Há uma proposta do BE também. É um pouco diferente, é a descida dos 13% para todos, a do PSD é só para as famílias a 6%. Admite que o PSD possa votar a proposta do BE e deixar cair a sua?
Deixar cair a sua não deixa. O PSD leva a sua proposta a votos. Mas o PSD não olha para as propostas apresentadas em função da sua origem política, mas do mérito da proposta. Ouviram Rui Rio dizer isto ontem e anteontem. O PSD dizendo isto, seria absolutamente contraditório dizer no momento a seguir "Ah, mas essa é do BE ou do PCP, eu voto contra".
São propostas diferentes, apesar de tudo, mesmo a nível das contrapartidas.
Eu sei. Em relação a cada uma das outras propostas não há negociações cruzadas, nem maiorias cruzadas, nem votos cruzados. O PSD leva a sua proposta a votos até ao fim. Para lá disso, e sendo coerente com aquilo que tem dito sempre Rui Rio, tem de olhar para as outras propostas, mas não é olhar politicamente, não é isso que Rui Rio está a dizer. O que ele tem dito e repetido é que temos de olhar para as outras propostas, ver qual é o quadro-base de que elas partem - se há uma adesão à realidade - e qual é, em cima desse quadro-base, a forma como esses partidos apresentam uma solução que - sim ou não - permita no final mantermos um equilíbrio orçamental.

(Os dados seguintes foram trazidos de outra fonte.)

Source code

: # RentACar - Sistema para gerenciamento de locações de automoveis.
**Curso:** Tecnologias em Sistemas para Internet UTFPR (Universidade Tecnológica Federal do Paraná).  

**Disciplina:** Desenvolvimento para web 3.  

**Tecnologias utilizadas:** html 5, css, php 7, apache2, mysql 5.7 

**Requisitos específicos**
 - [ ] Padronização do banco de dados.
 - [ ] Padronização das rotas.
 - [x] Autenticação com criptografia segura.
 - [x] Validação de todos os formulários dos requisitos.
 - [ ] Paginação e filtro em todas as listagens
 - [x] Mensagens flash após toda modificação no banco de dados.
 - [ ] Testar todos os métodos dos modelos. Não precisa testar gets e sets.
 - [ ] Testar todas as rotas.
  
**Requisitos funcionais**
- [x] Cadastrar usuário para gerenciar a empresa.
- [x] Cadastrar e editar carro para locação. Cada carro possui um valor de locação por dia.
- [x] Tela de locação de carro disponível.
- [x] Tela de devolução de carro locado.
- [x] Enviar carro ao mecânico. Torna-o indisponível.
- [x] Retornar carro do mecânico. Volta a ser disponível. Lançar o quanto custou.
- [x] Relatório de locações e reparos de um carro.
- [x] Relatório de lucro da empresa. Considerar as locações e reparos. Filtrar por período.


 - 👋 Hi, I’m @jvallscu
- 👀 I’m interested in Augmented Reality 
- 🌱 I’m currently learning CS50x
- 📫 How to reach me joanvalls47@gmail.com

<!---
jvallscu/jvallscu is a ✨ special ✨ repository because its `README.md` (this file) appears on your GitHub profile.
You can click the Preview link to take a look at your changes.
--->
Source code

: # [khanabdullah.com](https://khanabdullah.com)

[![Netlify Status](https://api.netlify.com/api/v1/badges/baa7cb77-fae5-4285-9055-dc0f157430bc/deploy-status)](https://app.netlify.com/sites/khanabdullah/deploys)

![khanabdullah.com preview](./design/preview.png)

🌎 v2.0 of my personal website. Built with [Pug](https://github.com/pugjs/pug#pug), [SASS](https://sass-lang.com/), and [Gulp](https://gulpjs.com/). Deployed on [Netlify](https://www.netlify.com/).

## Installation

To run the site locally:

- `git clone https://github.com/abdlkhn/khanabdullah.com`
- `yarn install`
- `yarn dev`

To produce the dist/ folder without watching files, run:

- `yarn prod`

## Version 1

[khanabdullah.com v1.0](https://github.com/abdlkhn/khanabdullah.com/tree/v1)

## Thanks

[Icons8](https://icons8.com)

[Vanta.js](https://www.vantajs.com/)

Não tem medo nenhum de ficar na história...
Para que não se repita o episódio dos professores...
É que esse episódio não correu bem ao PSD.
Nesse episódio, de facto, independentemente da correção ou incorreção, do mérito ou da falta dele, das propostas ou das posições de cada partido, entrámos numa leitura mediática - e aquilo foi rápido. Se me perguntarem se eu acho que o governo estava à espera de que acontecesse uma qualquer maioria negativa para fazer a campanha que fez, eu acho que sim. Mas pouco importa, o resultado foi esse. Desta vez, e para que não haja qualquer hipótese de confusão, o que o PSD está a fazer é: apresentou uma proposta há meses, apresentou o quadro de referência económico sobre o qual apresentava a proposta e apresentou também as consequências da proposta em termos orçamentais, e os necessários contrapesos que ela implicava. É isto que o PSD levará até ao fim. Sendo coerente, o PSD olhará para qualquer proposta, independentemente da sua proveniência política, desde que ela parta de um quadro económico realista, tenha uma proposta coerente na redução que proponha e nos contrapesos que apresenta, o PSD pode considerá-la. Viram algum quadro de referência económica na proposta do BE?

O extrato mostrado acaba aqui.